• [Task prompt] The records below are to be restated word for word, with their images omitted.

• [Excerpted data]
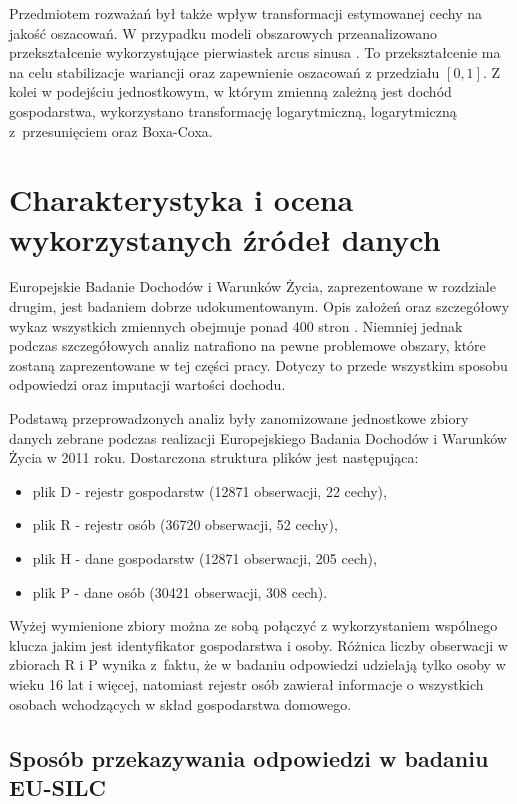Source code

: Przedmiotem rozważań był także wpływ transformacji estymowanej cechy na jakość oszacowań. W przypadku modeli obszarowych przeanalizowano przekształcenie wykorzystujące pierwiastek arcus sinusa \citep{analpovdata52016}. To przekształcenie ma na celu stabilizacje wariancji oraz zapewnienie oszacowań z przedziału $[0,1]$. Z kolei w podejściu jednostkowym, w którym zmienną zależną jest dochód gospodarstwa, wykorzystano transformację logarytmiczną, logarytmiczną z~przesunięciem oraz Boxa-Coxa.

\section{Charakterystyka i ocena wykorzystanych źródeł danych}

Europejskie Badanie Dochodów i Warunków Życia, zaprezentowane w rozdziale drugim, jest badaniem dobrze udokumentowanym. Opis założeń oraz szczegółowy wykaz wszystkich zmiennych obejmuje ponad 400 stron \citep{silc2011}. Niemniej jednak podczas szczegółowych analiz natrafiono na pewne problemowe obszary, które zostaną zaprezentowane w tej części pracy. Dotyczy to przede wszystkim sposobu odpowiedzi oraz imputacji wartości dochodu.

Podstawą przeprowadzonych analiz były zanomizowane jednostkowe zbiory danych zebrane podczas realizacji Europejskiego Badania Dochodów i Warunków Życia w 2011 roku. Dostarczona struktura plików jest następująca:

\begin{itemize}
\item plik D - rejestr gospodarstw (12871 obserwacji, 22 cechy),
\item plik R - rejestr osób (36720 obserwacji, 52 cechy),
\item plik H - dane gospodarstw (12871 obserwacji, 205 cech),
\item plik P - dane osób (30421 obserwacji, 308 cech).
\end{itemize}

Wyżej wymienione zbiory można ze sobą połączyć z wykorzystaniem wspólnego klucza jakim jest identyfikator gospodarstwa i osoby. Różnica liczby obserwacji w zbiorach R i P wynika z~faktu, że w badaniu odpowiedzi udzielają tylko osoby w wieku 16 lat i więcej, natomiast rejestr osób zawierał informacje o wszystkich osobach wchodzących w skład gospodarstwa domowego.

\subsection{Sposób przekazywania odpowiedzi w badaniu EU-SILC}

• [Response to the task]
Source code

: Przedmiotem rozważań był także wpływ transformacji estymowanej cechy na jakość oszacowań. W przypadku modeli obszarowych przeanalizowano przekształcenie wykorzystujące pierwiastek arcus sinusa \citep{analpovdata52016}. To przekształcenie ma na celu stabilizacje wariancji oraz zapewnienie oszacowań z przedziału $[0,1]$. Z kolei w podejściu jednostkowym, w którym zmienną zależną jest dochód gospodarstwa, wykorzystano transformację logarytmiczną, logarytmiczną z~przesunięciem oraz Boxa-Coxa.

\section{Charakterystyka i ocena wykorzystanych źródeł danych}

Europejskie Badanie Dochodów i Warunków Życia, zaprezentowane w rozdziale drugim, jest badaniem dobrze udokumentowanym. Opis założeń oraz szczegółowy wykaz wszystkich zmiennych obejmuje ponad 400 stron \citep{silc2011}. Niemniej jednak podczas szczegółowych analiz natrafiono na pewne problemowe obszary, które zostaną zaprezentowane w tej części pracy. Dotyczy to przede wszystkim sposobu odpowiedzi oraz imputacji wartości dochodu.

Podstawą przeprowadzonych analiz były zanomizowane jednostkowe zbiory danych zebrane podczas realizacji Europejskiego Badania Dochodów i Warunków Życia w 2011 roku. Dostarczona struktura plików jest następująca:

\begin{itemize}
\item plik D - rejestr gospodarstw (12871 obserwacji, 22 cechy),
\item plik R - rejestr osób (36720 obserwacji, 52 cechy),
\item plik H - dane gospodarstw (12871 obserwacji, 205 cech),
\item plik P - dane osób (30421 obserwacji, 308 cech).
\end{itemize}

Wyżej wymienione zbiory można ze sobą połączyć z wykorzystaniem wspólnego klucza jakim jest identyfikator gospodarstwa i osoby. Różnica liczby obserwacji w zbiorach R i P wynika z~faktu, że w badaniu odpowiedzi udzielają tylko osoby w wieku 16 lat i więcej, natomiast rejestr osób zawierał informacje o wszystkich osobach wchodzących w skład gospodarstwa domowego.

\subsection{Sposób przekazywania odpowiedzi w badaniu EU-SILC}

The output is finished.